→ **Task to complete**: Counting task for the data below: how many lines hold the word "Juli"? Answer with the number only.

→ **Material to process**:
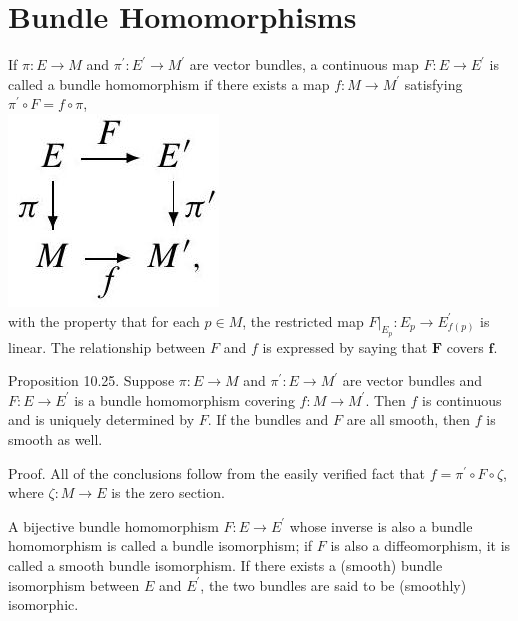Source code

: \documentclass[10pt, letterpaper]{article}
\begin{document}
\section*{Bundle Homomorphisms}
If $\pi: E \rightarrow M$ and $\pi^{\prime}: E^{\prime} \rightarrow M^{\prime}$ are vector bundles, a continuous map $F: E \rightarrow E^{\prime}$ is called a bundle homomorphism if there exists a map $f: M \rightarrow M^{\prime}$ satisfying $\pi^{\prime} \circ F=f \circ \pi$,\\
\includegraphics[scale=0.2, center]{2025_06_03_90f64b1a1e243cccc2e0g-279}\\
with the property that for each $p \in M$, the restricted map $\left.F\right|_{E_{p}}: E_{p} \rightarrow E_{f(p)}^{\prime}$ is linear. The relationship between $F$ and $f$ is expressed by saying that $\boldsymbol{F}$ covers $\boldsymbol{f}$.

Proposition 10.25. Suppose $\pi: E \rightarrow M$ and $\pi^{\prime}: E \rightarrow M^{\prime}$ are vector bundles and $F: E \rightarrow E^{\prime}$ is a bundle homomorphism covering $f: M \rightarrow M^{\prime}$. Then $f$ is continuous and is uniquely determined by $F$. If the bundles and $F$ are all smooth, then $f$ is smooth as well.

Proof. All of the conclusions follow from the easily verified fact that $f=\pi^{\prime} \circ F \circ \zeta$, where $\zeta: M \rightarrow E$ is the zero section.

A bijective bundle homomorphism $F: E \rightarrow E^{\prime}$ whose inverse is also a bundle homomorphism is called a bundle isomorphism; if $F$ is also a diffeomorphism, it is called a smooth bundle isomorphism. If there exists a (smooth) bundle isomorphism between $E$ and $E^{\prime}$, the two bundles are said to be (smoothly) isomorphic.
\end{document}
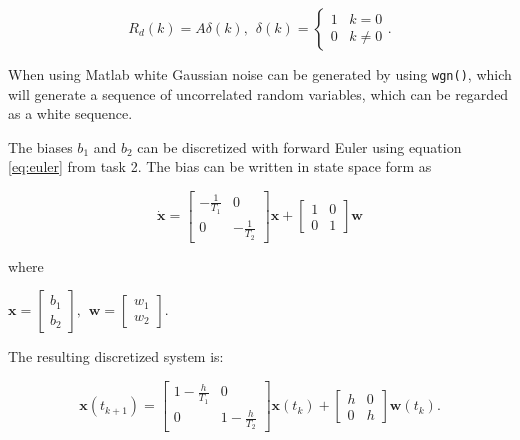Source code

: \documentclass{article}
\begin{document}
\begin{equation}
	R_d(k) = A\delta(k) , \hspace{5pt} \delta(k) =
	\begin{cases}
		1 \hspace{10pt} k = 0 \\
		0 \hspace{10pt} k \neq 0
	\end{cases}.
\end{equation}

When using Matlab white Gaussian noise can be generated by using \texttt{wgn()}, which will generate a sequence of uncorrelated random variables, which can be regarded as a white sequence.

The biases $b_1$ and $b_2$ can be discretized with forward Euler using equation \ref{eq:euler} from task 2. The bias can be written in state space form as

\begin{equation}
	\dot{\bm{x}} = 
	\begin{bmatrix}
		-\frac{1}{T_1} & 0 \\
		0 & -\frac{1}{T_2}
	\end{bmatrix}
	\bm{x} +
	\begin{bmatrix}
		1 & 0 \\
		0 & 1
	\end{bmatrix}
	\bm{w}
\end{equation}

where

\begin{center}
\begin{math}
	\bm{x} =
	\begin{bmatrix}
		b_1 \\ b_2
	\end{bmatrix}
	, \hspace{5pt} \bm{w} =
	\begin{bmatrix}
		w_1 \\ w_2
	\end{bmatrix}
	.
\end{math}
\end{center}

The resulting discretized system is:

\begin{equation}
	\bm{x}(t_{k+1}) =
	\begin{bmatrix}
		1 - \frac{h}{T_1} & 0 \\
		0 & 1 - \frac{h}{T_2}
	\end{bmatrix}
	\bm{x}(t_k) +
	\begin{bmatrix}
		h & 0 \\
		0 & h
	\end{bmatrix}
	\bm{w}(t_k).
\end{equation}
\end{document}
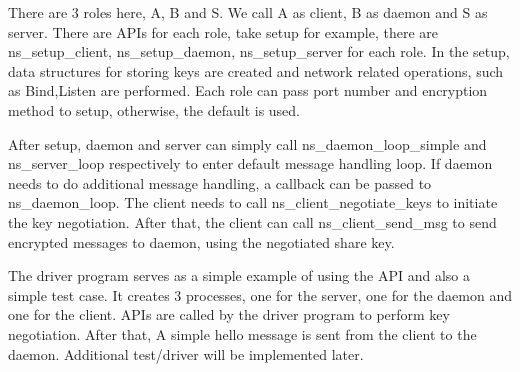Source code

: There are 3 roles here, A, B and S. We call A as client, B as daemon and S as server. There are A\-P\-Is for each role, take setup for example, there are ns\-\_\-setup\-\_\-client, ns\-\_\-setup\-\_\-daemon, ns\-\_\-setup\-\_\-server for each role. In the setup, data structures for storing keys are created and network related operations, such as Bind,Listen are performed. Each role can pass port number and encryption method to setup, otherwise, the default is used.\par
 After setup, daemon and server can simply call ns\-\_\-daemon\-\_\-loop\-\_\-simple and ns\-\_\-server\-\_\-loop respectively to enter default message handling loop. If daemon needs to do additional message handling, a callback can be passed to ns\-\_\-daemon\-\_\-loop. The client needs to call ns\-\_\-client\-\_\-negotiate\-\_\-keys to initiate the key negotiation. After that, the client can call ns\-\_\-client\-\_\-send\-\_\-msg to send encrypted messages to daemon, using the negotiated share key.\par
 The driver program serves as a simple example of using the A\-P\-I and also a simple test case. It creates 3 processes, one for the server, one for the daemon and one for the client. A\-P\-Is are called by the driver program to perform key negotiation. After that, A simple hello message is sent from the client to the daemon. Additional test/driver will be implemented later. 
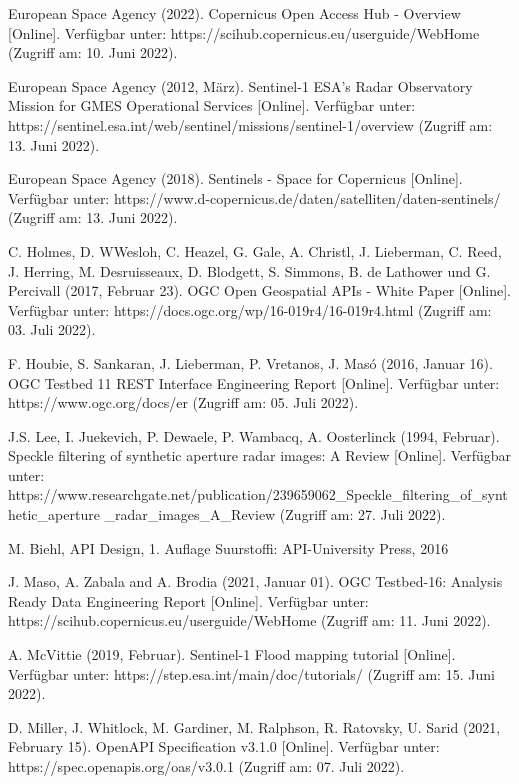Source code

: \begin{thebibliography}{1}
European Space Agency (2022). Copernicus Open Access Hub - Overview [Online]. Verfügbar unter:
https://scihub.copernicus.eu/userguide/WebHome
(Zugriff am: 10. Juni 2022).

European Space Agency (2012, März). Sentinel-1 ESA's Radar Observatory Mission for GMES Operational Services [Online]. Verfügbar unter: 
https://sentinel.esa.int/web/sentinel/missions/sentinel-1/overview
(Zugriff am: 13. Juni 2022).

European Space Agency (2018). Sentinels - Space for Copernicus [Online]. Verfügbar unter: 
https://www.d-copernicus.de/daten/satelliten/daten-sentinels/
(Zugriff am: 13. Juni 2022).

C. Holmes, D. WWesloh, C. Heazel, G. Gale, A. Christl, J. Lieberman, C. Reed, J. Herring, M. Desruisseaux, D. Blodgett, S. Simmons, B. de Lathower und G. Percivall (2017, Februar 23). OGC Open Geospatial APIs - White Paper [Online]. Verfügbar unter: 
https://docs.ogc.org/wp/16-019r4/16-019r4.html
(Zugriff am: 03. Juli 2022).

F. Houbie, S. Sankaran, J. Lieberman, P. Vretanos, J. Masó (2016, Januar 16). OGC Testbed 11 REST Interface Engineering Report [Online]. Verfügbar unter: 
https://www.ogc.org/docs/er
(Zugriff am: 05. Juli 2022).

J.S. Lee, I. Juekevich, P. Dewaele, P. Wambacq, A. Oosterlinck (1994, Februar). Speckle filtering of synthetic aperture radar images: A Review [Online]. Verfügbar unter: 
https://www.researchgate.net/publication/239659062\_Speckle\_filtering\_of\_synthetic\_aperture
\_radar\_images\_A\_Review
(Zugriff am: 27. Juli 2022).

M. Biehl, API Design, 1. Auflage Suurstoffi: API-University Press, 2016

J. Maso, A. Zabala and A. Brodia (2021, Januar 01). OGC Testbed-16: Analysis Ready Data Engineering Report [Online]. Verfügbar unter:
https://scihub.copernicus.eu/userguide/WebHome
(Zugriff am: 11. Juni 2022).

A. McVittie (2019, Februar). Sentinel-1 Flood mapping tutorial [Online]. Verfügbar unter: 
https://step.esa.int/main/doc/tutorials/
(Zugriff am: 15. Juni 2022).

D. Miller, J. Whitlock, M. Gardiner, M. Ralphson, R. Ratovsky, U. Sarid (2021, February 15). OpenAPI Specification v3.1.0 [Online]. Verfügbar unter: 
https://spec.openapis.org/oas/v3.0.1
(Zugriff am: 07. Juli 2022).


\end{thebibliography}
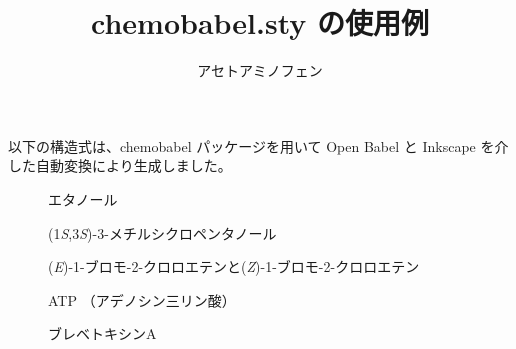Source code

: \documentclass{jsarticle}
\title{\textsf{chemobabel.sty} の使用例}
\author{アセトアミノフェン}
\begin{document}
\maketitle
以下の構造式は、\textsf{chemobabel} パッケージを用いて Open Babel と Inkscape を介した自動変換により生成しました。

\begin{figure}[ht]
  \centering
  \caption{エタノール}
\end{figure}

\begin{figure}[ht]
  \centering
  \caption{(1\textit{S},3\textit{S})-3-メチルシクロペンタノール}
\end{figure}

\begin{figure}[ht]
  \centering
  \caption{(\textit{E})-1-ブロモ-2-クロロエテンと(\textit{Z})-1-ブロモ-2-クロロエテン}
\end{figure}

\begin{figure}[ht]
  \centering
  \caption{ATP （アデノシン三リン酸）}
\end{figure}

\begin{figure}[ht]
  \centering
  \caption{ブレベトキシンA}
\end{figure}
\end{document}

→ **Answer for this exercise**: 4